(Stored data)
::::

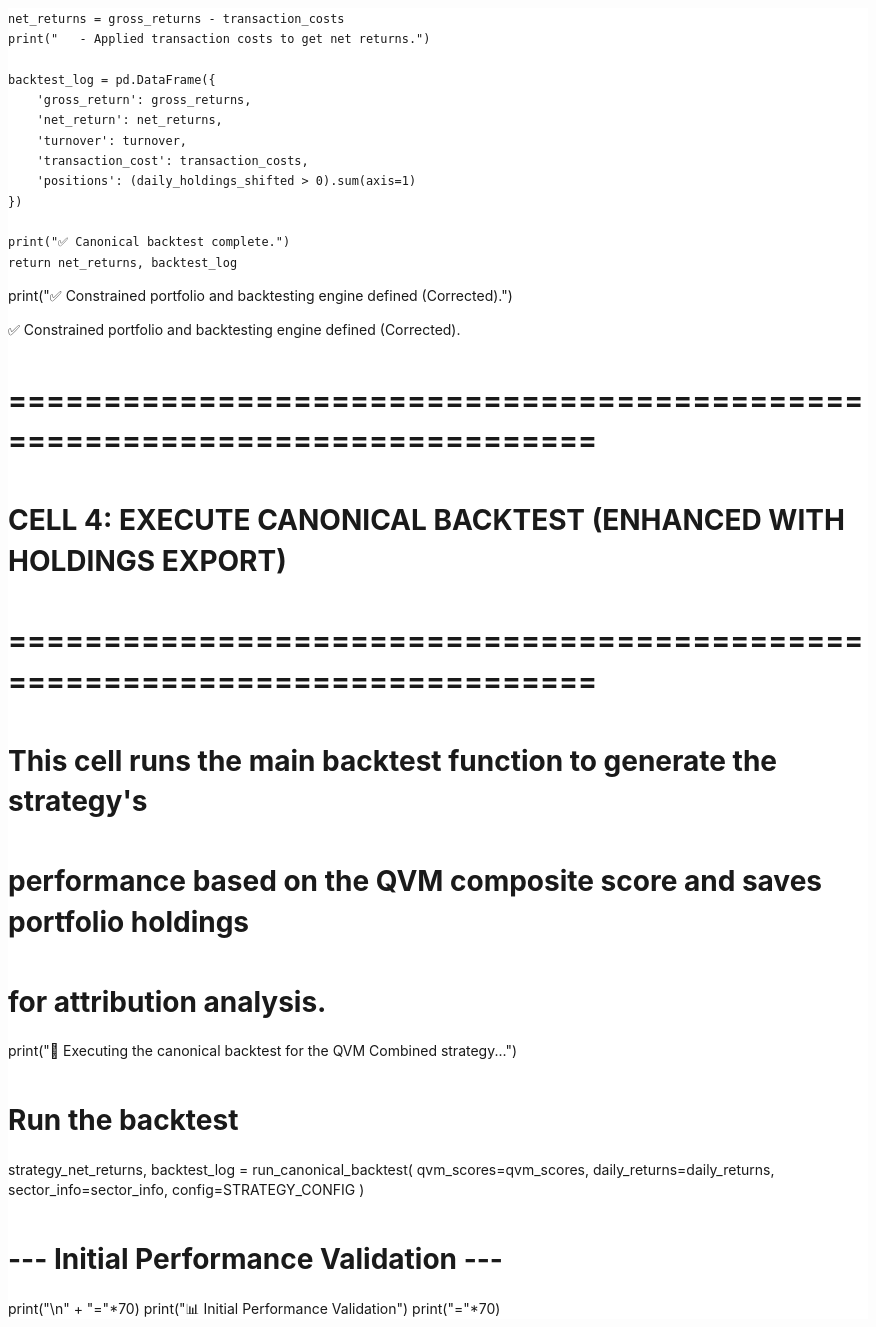     net_returns = gross_returns - transaction_costs
    print("   - Applied transaction costs to get net returns.")
    
    backtest_log = pd.DataFrame({
        'gross_return': gross_returns,
        'net_return': net_returns,
        'turnover': turnover,
        'transaction_cost': transaction_costs,
        'positions': (daily_holdings_shifted > 0).sum(axis=1)
    })

    print("✅ Canonical backtest complete.")
    return net_returns, backtest_log

print("✅ Constrained portfolio and backtesting engine defined (Corrected).")

✅ Constrained portfolio and backtesting engine defined (Corrected).

# ============================================================================
# CELL 4: EXECUTE CANONICAL BACKTEST (ENHANCED WITH HOLDINGS EXPORT)
# ============================================================================
# This cell runs the main backtest function to generate the strategy's
# performance based on the QVM composite score and saves portfolio holdings
# for attribution analysis.

print("🚀 Executing the canonical backtest for the QVM Combined strategy...")

# Run the backtest
strategy_net_returns, backtest_log = run_canonical_backtest(
    qvm_scores=qvm_scores,
    daily_returns=daily_returns,
    sector_info=sector_info,
    config=STRATEGY_CONFIG
)

# --- Initial Performance Validation ---
print("\n" + "="*70)
print("📊 Initial Performance Validation")
print("="*70)
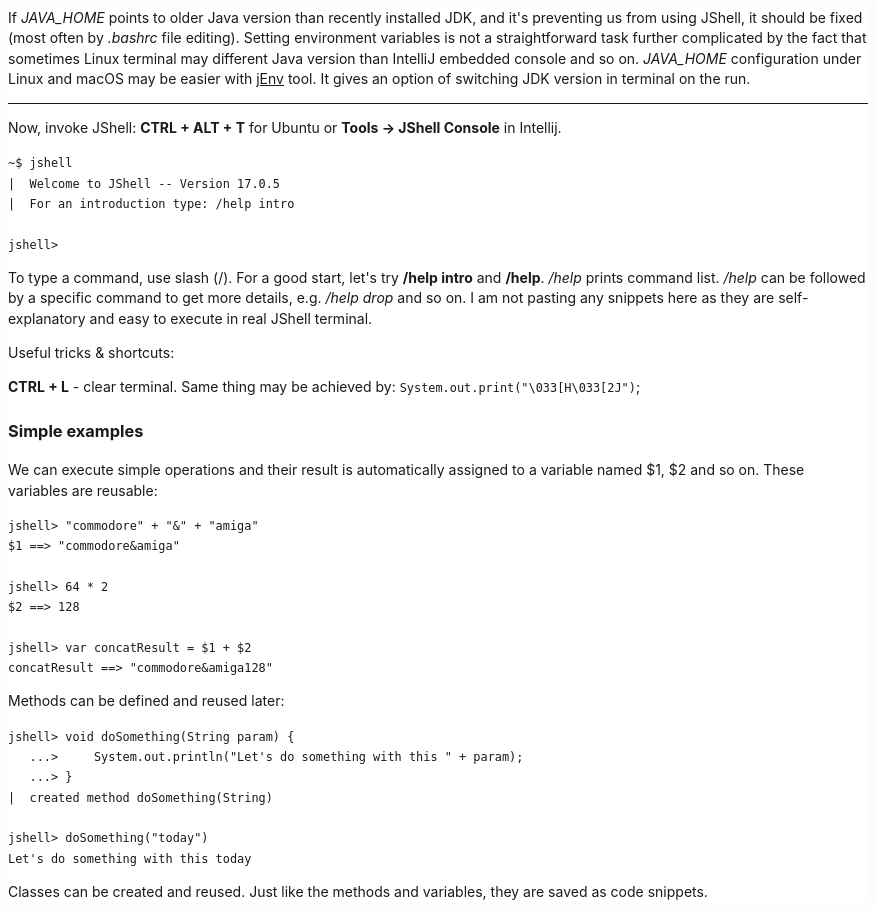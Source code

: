 If *JAVA_HOME* points to older Java version than recently installed JDK, and it's preventing us from using JShell, it should be fixed (most often by *.bashrc* file editing). 
Setting environment variables is not a straightforward task further complicated by the fact that sometimes Linux terminal may different Java version than IntelliJ embedded console and so on. 
*JAVA_HOME* configuration under Linux and macOS may be easier with [jEnv](https://www.jenv.be/) tool. It gives an option of switching JDK version in terminal on the run.

---

Now, invoke JShell: **CTRL + ALT + T** for Ubuntu or **Tools -> JShell Console** in Intellij.

```shell
~$ jshell
|  Welcome to JShell -- Version 17.0.5
|  For an introduction type: /help intro

jshell> 

```

To type a command, use slash (/). For a good start, let's try **/help intro** and **/help**.
*/help* prints command list. */help* can be followed by a specific command to get more details, e.g. */help drop* and so on.
I am not pasting any snippets here as they are self-explanatory and easy to execute in real JShell terminal.

Useful tricks & shortcuts:

**CTRL + L** - clear terminal. Same thing may be achieved by: ```System.out.print("\033[H\033[2J")```;

### Simple examples

We can execute simple operations and their result is automatically assigned to a variable named $1, $2 and so on. These variables are reusable: 

```shell
jshell> "commodore" + "&" + "amiga"
$1 ==> "commodore&amiga"

jshell> 64 * 2
$2 ==> 128

jshell> var concatResult = $1 + $2
concatResult ==> "commodore&amiga128"
```
Methods can be defined and reused later:
```shell
jshell> void doSomething(String param) {
   ...>     System.out.println("Let's do something with this " + param);
   ...> }
|  created method doSomething(String)

jshell> doSomething("today")
Let's do something with this today
```
Classes can be created and reused. Just like the methods and variables, they are saved as code snippets.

::::

Goal of the exercise
Select every line above that contains the word "doSomething", and copy it.

Response to this task
jshell> void doSomething(String param) {
|  created method doSomething(String)
jshell> doSomething("today")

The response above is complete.